Audio Output with Gemini 2.5 Pro Preview TTS is TOTALLY random

As the title says, I have 0 consistency with the audio output. I’m using this with API, but doesn’t matter, exact same thing happens in AI studio.

Doesn’t matter if it’s a long audio or a short one, inconsistency is everywhere. Sounds like totally different people.

Several times I got a female voice, even though male voice was set.

This is beyong crazy level of inconsistency. It is impossible to break the text into pieces and generate in parts, cause you will hear different voice, character, speed. Literally everything is incosistent.

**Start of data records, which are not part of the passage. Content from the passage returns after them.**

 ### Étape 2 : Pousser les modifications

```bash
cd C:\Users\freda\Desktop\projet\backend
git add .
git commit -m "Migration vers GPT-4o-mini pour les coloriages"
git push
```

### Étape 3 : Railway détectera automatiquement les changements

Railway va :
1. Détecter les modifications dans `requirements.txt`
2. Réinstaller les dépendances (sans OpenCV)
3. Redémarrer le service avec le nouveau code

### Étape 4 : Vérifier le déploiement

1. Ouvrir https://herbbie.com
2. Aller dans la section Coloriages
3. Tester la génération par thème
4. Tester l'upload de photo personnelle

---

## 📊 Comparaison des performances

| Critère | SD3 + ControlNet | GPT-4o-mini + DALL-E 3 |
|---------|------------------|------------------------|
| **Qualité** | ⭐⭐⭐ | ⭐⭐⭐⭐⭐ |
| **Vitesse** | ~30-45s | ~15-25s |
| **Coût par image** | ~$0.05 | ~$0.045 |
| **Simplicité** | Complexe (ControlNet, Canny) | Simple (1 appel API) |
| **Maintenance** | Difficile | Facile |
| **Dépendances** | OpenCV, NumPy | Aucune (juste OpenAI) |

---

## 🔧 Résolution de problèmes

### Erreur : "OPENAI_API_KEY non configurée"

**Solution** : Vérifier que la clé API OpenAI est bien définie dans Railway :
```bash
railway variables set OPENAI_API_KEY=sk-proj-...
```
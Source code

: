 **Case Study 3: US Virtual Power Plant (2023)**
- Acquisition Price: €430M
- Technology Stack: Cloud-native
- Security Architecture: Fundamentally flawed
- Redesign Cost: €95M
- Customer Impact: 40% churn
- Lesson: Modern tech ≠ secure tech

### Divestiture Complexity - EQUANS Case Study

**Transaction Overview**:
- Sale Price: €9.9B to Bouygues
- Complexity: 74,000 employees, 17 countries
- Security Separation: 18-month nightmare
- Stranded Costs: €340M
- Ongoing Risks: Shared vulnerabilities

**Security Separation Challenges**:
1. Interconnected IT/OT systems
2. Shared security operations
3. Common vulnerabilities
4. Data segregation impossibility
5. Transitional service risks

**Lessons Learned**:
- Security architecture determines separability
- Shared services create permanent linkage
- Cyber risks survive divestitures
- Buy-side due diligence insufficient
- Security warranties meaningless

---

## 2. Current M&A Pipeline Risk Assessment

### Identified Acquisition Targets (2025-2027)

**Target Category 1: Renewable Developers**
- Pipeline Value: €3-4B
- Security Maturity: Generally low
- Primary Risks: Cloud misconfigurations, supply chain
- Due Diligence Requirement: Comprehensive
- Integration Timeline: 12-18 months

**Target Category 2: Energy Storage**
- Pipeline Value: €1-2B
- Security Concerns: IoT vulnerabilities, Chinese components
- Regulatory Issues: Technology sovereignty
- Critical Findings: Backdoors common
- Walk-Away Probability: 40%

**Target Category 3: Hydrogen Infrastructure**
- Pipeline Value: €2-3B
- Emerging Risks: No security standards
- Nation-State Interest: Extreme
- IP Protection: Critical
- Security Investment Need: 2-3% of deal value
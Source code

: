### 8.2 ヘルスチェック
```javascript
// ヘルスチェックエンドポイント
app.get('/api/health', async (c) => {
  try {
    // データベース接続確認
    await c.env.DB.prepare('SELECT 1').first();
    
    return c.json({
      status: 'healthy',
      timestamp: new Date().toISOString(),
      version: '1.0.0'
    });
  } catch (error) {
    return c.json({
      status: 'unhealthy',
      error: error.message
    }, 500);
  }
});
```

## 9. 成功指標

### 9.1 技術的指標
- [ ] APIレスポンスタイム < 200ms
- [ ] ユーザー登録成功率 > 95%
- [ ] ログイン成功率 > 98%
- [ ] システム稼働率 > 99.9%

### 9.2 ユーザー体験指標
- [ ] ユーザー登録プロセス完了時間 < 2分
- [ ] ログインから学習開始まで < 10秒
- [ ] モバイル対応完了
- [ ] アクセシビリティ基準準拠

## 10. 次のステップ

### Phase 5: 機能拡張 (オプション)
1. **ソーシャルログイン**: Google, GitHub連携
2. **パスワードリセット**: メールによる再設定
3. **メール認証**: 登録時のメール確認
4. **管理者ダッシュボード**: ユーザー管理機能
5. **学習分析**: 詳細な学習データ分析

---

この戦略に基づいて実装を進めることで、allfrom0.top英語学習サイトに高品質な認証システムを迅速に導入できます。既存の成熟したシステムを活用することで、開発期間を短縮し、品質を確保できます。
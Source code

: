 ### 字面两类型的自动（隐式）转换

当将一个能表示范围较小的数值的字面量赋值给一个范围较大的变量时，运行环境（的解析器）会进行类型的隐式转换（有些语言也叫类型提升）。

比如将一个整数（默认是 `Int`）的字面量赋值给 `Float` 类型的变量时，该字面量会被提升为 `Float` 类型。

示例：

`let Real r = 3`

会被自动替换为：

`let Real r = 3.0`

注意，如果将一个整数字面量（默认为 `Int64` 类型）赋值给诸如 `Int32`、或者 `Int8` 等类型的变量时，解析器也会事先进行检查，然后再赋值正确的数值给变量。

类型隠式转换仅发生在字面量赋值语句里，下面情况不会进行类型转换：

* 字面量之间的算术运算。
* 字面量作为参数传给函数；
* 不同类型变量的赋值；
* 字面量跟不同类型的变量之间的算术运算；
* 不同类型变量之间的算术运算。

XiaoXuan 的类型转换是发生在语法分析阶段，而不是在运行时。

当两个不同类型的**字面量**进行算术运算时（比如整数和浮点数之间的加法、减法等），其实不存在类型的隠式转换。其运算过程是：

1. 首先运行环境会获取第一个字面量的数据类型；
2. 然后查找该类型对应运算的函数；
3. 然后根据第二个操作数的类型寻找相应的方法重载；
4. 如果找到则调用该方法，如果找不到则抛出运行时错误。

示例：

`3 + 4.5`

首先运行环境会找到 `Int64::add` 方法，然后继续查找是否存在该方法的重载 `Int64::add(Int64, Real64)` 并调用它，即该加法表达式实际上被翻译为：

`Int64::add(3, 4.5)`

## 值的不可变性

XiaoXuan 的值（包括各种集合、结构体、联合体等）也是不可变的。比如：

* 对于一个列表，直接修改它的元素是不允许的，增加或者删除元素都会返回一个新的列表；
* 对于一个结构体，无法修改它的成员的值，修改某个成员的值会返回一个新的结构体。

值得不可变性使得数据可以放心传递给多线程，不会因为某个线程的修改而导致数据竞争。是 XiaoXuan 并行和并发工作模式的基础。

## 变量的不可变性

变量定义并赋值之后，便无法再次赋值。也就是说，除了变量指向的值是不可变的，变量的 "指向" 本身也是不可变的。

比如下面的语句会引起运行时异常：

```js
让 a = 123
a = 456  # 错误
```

For a lot of projects, this tool is currently unusable. I hope things will change in the future.

Hi @aroshidze
I am trying to replicate the issue, could you please provide the following details: Was the setup for single-speaker or multi-speaker use, which specific voice and language were selected? Additionally, are there any other required steps for reproduction?
It would be helpful if you can share the two inconsistent audio files you generated?

Hi @Pannaga_J

I was using single speaker, English language, I tried different voices but the last one was Fenrir.

I can’t share the voices because they were temporarily generated inside an app I was developing.

Believe me, you don’t even need to hear them, the difference was extreme. As I said in my post, there was once a female sound, instead of the male one.

I tried all possible audio lengths, starting from a few seconds. ALL of them were inconsistent. The only solution I found was to generate one gigantic audio and split it manually. Because creating in parts means just creating different voices, even though the settings were exactly the same.